• **Assignment**
Repeat the entries exactly but omit the pictures.

• **Data listing**
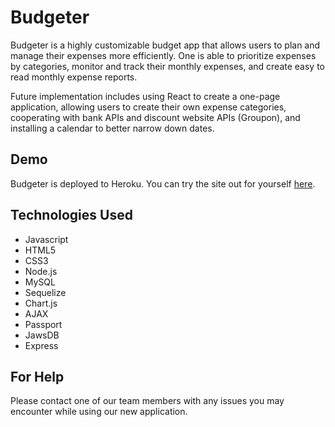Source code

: # Budgeter
Budgeter is a highly customizable budget app that allows users to plan and manage their expenses more efficiently. One is able to prioritize expenses by categories, monitor and track their monthly expenses, and create easy to read monthly expense reports.

Future implementation includes using React to create a one-page application, allowing users to create their own expense categories, cooperating with bank APIs and discount website APIs (Groupon), and installing a calendar to better narrow down dates. 

## Demo
Budgeter is deployed to Heroku. You can try the site out for yourself [here](https://intense-shelf-12614.herokuapp.com/).

## Technologies Used
- Javascript
- HTML5
- CSS3
- Node.js
- MySQL
- Sequelize
- Chart.js
- AJAX
- Passport
- JawsDB
- Express 

## For Help
Please contact one of our team members with any issues you may encounter while using our new application.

• **Task output**
Source code

: # Budgeter
Budgeter is a highly customizable budget app that allows users to plan and manage their expenses more efficiently. One is able to prioritize expenses by categories, monitor and track their monthly expenses, and create easy to read monthly expense reports.

Future implementation includes using React to create a one-page application, allowing users to create their own expense categories, cooperating with bank APIs and discount website APIs (Groupon), and installing a calendar to better narrow down dates. 

## Demo
Budgeter is deployed to Heroku. You can try the site out for yourself [here](https://intense-shelf-12614.herokuapp.com/).

## Technologies Used
- Javascript
- HTML5
- CSS3
- Node.js
- MySQL
- Sequelize
- Chart.js
- AJAX
- Passport
- JawsDB
- Express 

## For Help
Please contact one of our team members with any issues you may encounter while using our new application.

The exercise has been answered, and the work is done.